#### [Activity]
Retype nothing but the lines from the start of the material up to and including the line with "use main font". Pictures don't belong in the copy.

---------- Dataset records ----------

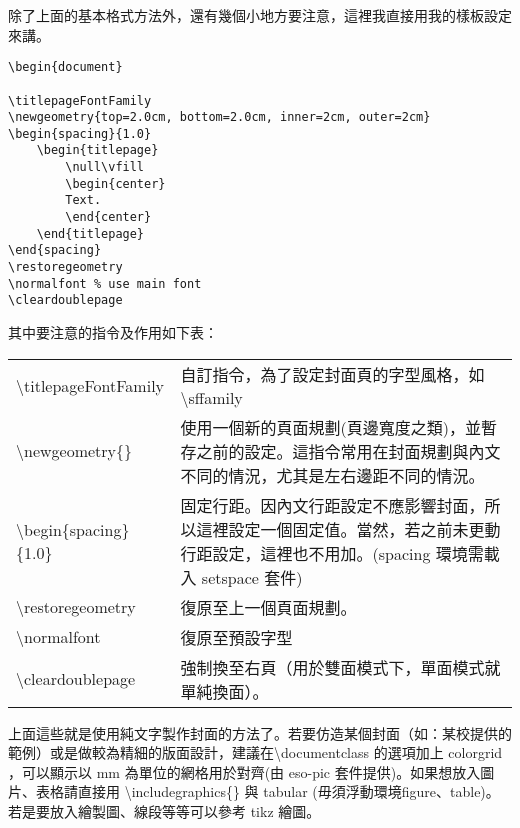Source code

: \documentclass[class=NCU_thesis, crop=false]{standalone}
\begin{document}
除了上面的基本格式方法外，還有幾個小地方要注意，這裡我直接用我的樣板設定來講。
\begin{lstlisting}
\begin{document}

\titlepageFontFamily
\newgeometry{top=2.0cm, bottom=2.0cm, inner=2cm, outer=2cm}
\begin{spacing}{1.0}
    \begin{titlepage}
        \null\vfill
        \begin{center}
        Text.
        \end{center}
    \end{titlepage}
\end{spacing}
\restoregeometry
\normalfont % use main font
\cleardoublepage 
\end{lstlisting}
其中要注意的指令及作用如下表：
\begin{table}[!h]
\begin{tabularx}{\textwidth}{lX}
\textbackslash{}titlepageFontFamily     & 自訂指令，為了設定封面頁的字型風格，如 \textbackslash{}sffamily \\
\textbackslash{}newgeometry\{\}         & 使用一個新的頁面規劃(頁邊寬度之類)，並暫存之前的設定。這指令常用在封面規劃與內文不同的情況，尤其是左右邊距不同的情況。 \\
\textbackslash{}begin\{spacing\}\{1.0\} & 固定行距。因內文行距設定不應影響封面，所以這裡設定一個固定值。當然，若之前未更動行距設定，這裡也不用加。(spacing 環境需載入 setspace 套件) \\
\textbackslash{}restoregeometry         & 復原至上一個頁面規劃。\\
\textbackslash{}normalfont              & 復原至預設字型\\
\textbackslash{}cleardoublepage         & 強制換至右頁（用於雙面模式下，單面模式就單純換面）。\\
\end{tabularx}
\end{table}


上面這些就是使用純文字製作封面的方法了。若要仿造某個封面（如：某校提供的範例）或是做較為精細的版面設計，建議在\textbackslash{}documentclass 的選項加上 colorgrid ，可以顯示以 mm 為單位的網格用於對齊(由 eso-pic 套件提供)。如果想放入圖片、表格請直接用 \textbackslash{}includegraphics\{\} 與 tabular (毋須浮動環境figure、table)。若是要放入繪製圖、線段等等可以參考 tikz 繪圖。
\end{document}
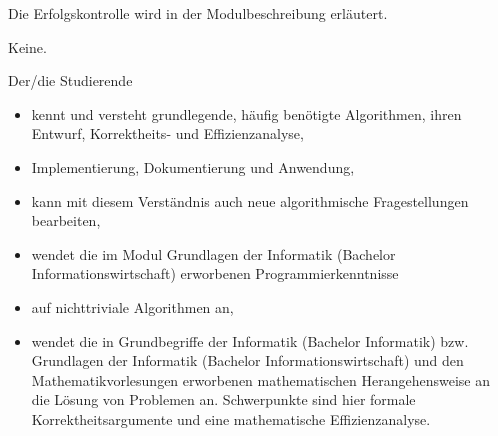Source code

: \begin{course}

\setdoclanguagegerman
{}



\coursehead


\label{cour_7017.dp_997}


\begin{styleenv}
\begin{assessment}
Die Erfolgskontrolle wird in der Modulbeschreibung erläutert.


\end{assessment}

\begin{conditions}Keine.\end{conditions}


\end{styleenv}

\begin{learningoutcomes}
Der/die Studierende

 \begin{itemize}\item kennt und versteht grundlegende, häufig benötigte Algorithmen, ihren Entwurf, Korrektheits- und Effizienzanalyse,  \item Implementierung, Dokumentierung und Anwendung,  \item kann mit diesem Verständnis auch neue algorithmische Fragestellungen bearbeiten,  \item wendet die im Modul Grundlagen der Informatik (Bachelor Informationswirtschaft) erworbenen Programmierkenntnisse  \item auf nichttriviale Algorithmen an,  \item wendet die in Grundbegriffe der Informatik (Bachelor Informatik) bzw. Grundlagen der Informatik (Bachelor Informationswirtschaft) und den Mathematikvorlesungen erworbenen mathematischen Herangehensweise an die Lösung von Problemen an. Schwerpunkte sind hier formale Korrektheitsargumente und eine mathematische Effizienzanalyse.  \end{itemize}
\end{learningoutcomes}


\end{course}
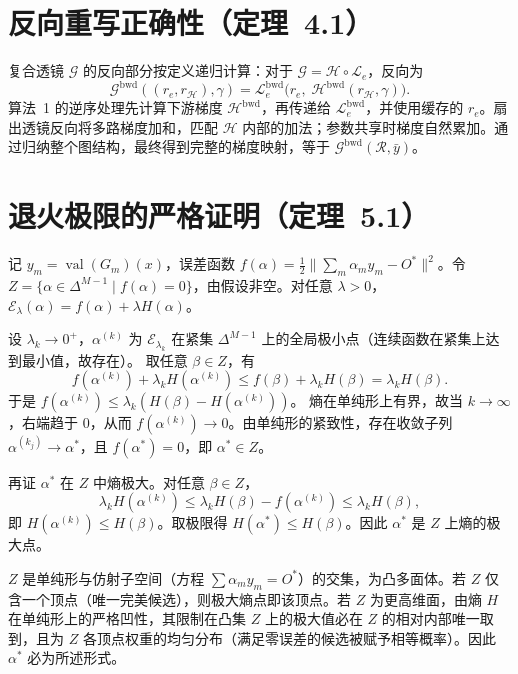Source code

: \documentclass{ctexart}
\DeclareMathOperator{\val}{val}
\begin{document}
\section{反向重写正确性（定理~4.1）}

复合透镜 $\mathcal{G}$ 的反向部分按定义递归计算：对于 $\mathcal{G} = \mathcal{H} \circ \mathcal{L}_e$，反向为
\[
\mathcal{G}^{\mathrm{bwd}}((r_e, r_{\mathcal{H}}), \gamma) = \mathcal{L}_e^{\mathrm{bwd}}\big(r_e,\; \mathcal{H}^{\mathrm{bwd}}(r_{\mathcal{H}}, \gamma)\big).
\]
算法~1 的逆序处理先计算下游梯度 $\mathcal{H}^{\mathrm{bwd}}$，再传递给 $\mathcal{L}_e^{\mathrm{bwd}}$，并使用缓存的 $r_e$。扇出透镜反向将多路梯度加和，匹配 $\mathcal{H}$ 内部的加法；参数共享时梯度自然累加。通过归纳整个图结构，最终得到完整的梯度映射，等于 $\mathcal{G}^{\mathrm{bwd}}(\mathcal{R}, \bar{y})$。

\section{退火极限的严格证明（定理~5.1）}

记 $y_m = \val(G_m)(x)$，误差函数 $f(\alpha) = \frac12 \| \sum_m \alpha_m y_m - O^* \|^2$。令 $Z = \{\alpha \in \Delta^{M-1} \mid f(\alpha)=0\}$，由假设非空。对任意 $\lambda>0$，$\mathcal{E}_\lambda(\alpha) = f(\alpha) + \lambda H(\alpha)$。

设 $\lambda_k \to 0^+$，$\alpha^{(k)}$ 为 $\mathcal{E}_{\lambda_k}$ 在紧集 $\Delta^{M-1}$ 上的全局极小点（连续函数在紧集上达到最小值，故存在）。  
取任意 $\beta \in Z$，有
\[
f(\alpha^{(k)}) + \lambda_k H(\alpha^{(k)}) \le f(\beta) + \lambda_k H(\beta) = \lambda_k H(\beta).
\]
于是 $f(\alpha^{(k)}) \le \lambda_k (H(\beta) - H(\alpha^{(k)}))$。  
熵在单纯形上有界，故当 $k\to\infty$，右端趋于 $0$，从而 $f(\alpha^{(k)}) \to 0$。由单纯形的紧致性，存在收敛子列 $\alpha^{(k_j)} \to \alpha^*$，且 $f(\alpha^*) = 0$，即 $\alpha^* \in Z$。

再证 $\alpha^*$ 在 $Z$ 中熵极大。对任意 $\beta \in Z$，
\[
\lambda_k H(\alpha^{(k)}) \le \lambda_k H(\beta) - f(\alpha^{(k)}) \le \lambda_k H(\beta),
\]
即 $H(\alpha^{(k)}) \le H(\beta)$。取极限得 $H(\alpha^*) \le H(\beta)$。因此 $\alpha^*$ 是 $Z$ 上熵的极大点。

$Z$ 是单纯形与仿射子空间（方程 $\sum \alpha_m y_m = O^*$）的交集，为凸多面体。若 $Z$ 仅含一个顶点（唯一完美候选），则极大熵点即该顶点。若 $Z$ 为更高维面，由熵 $H$ 在单纯形上的严格凹性，其限制在凸集 $Z$ 上的极大值必在 $Z$ 的相对内部唯一取到，且为 $Z$ 各顶点权重的均匀分布（满足零误差的候选被赋予相等概率）。因此 $\alpha^*$ 必为所述形式。
\end{document}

----------

#### [Finished exercise]
Source code

: \documentclass[class=NCU_thesis, crop=false]{standalone}
\begin{document}
除了上面的基本格式方法外，還有幾個小地方要注意，這裡我直接用我的樣板設定來講。
\begin{lstlisting}
\begin{document}

\titlepageFontFamily
\newgeometry{top=2.0cm, bottom=2.0cm, inner=2cm, outer=2cm}
\begin{spacing}{1.0}
    \begin{titlepage}
        \null\vfill
        \begin{center}
        Text.
        \end{center}
    \end{titlepage}
\end{spacing}
\restoregeometry
\normalfont % use main font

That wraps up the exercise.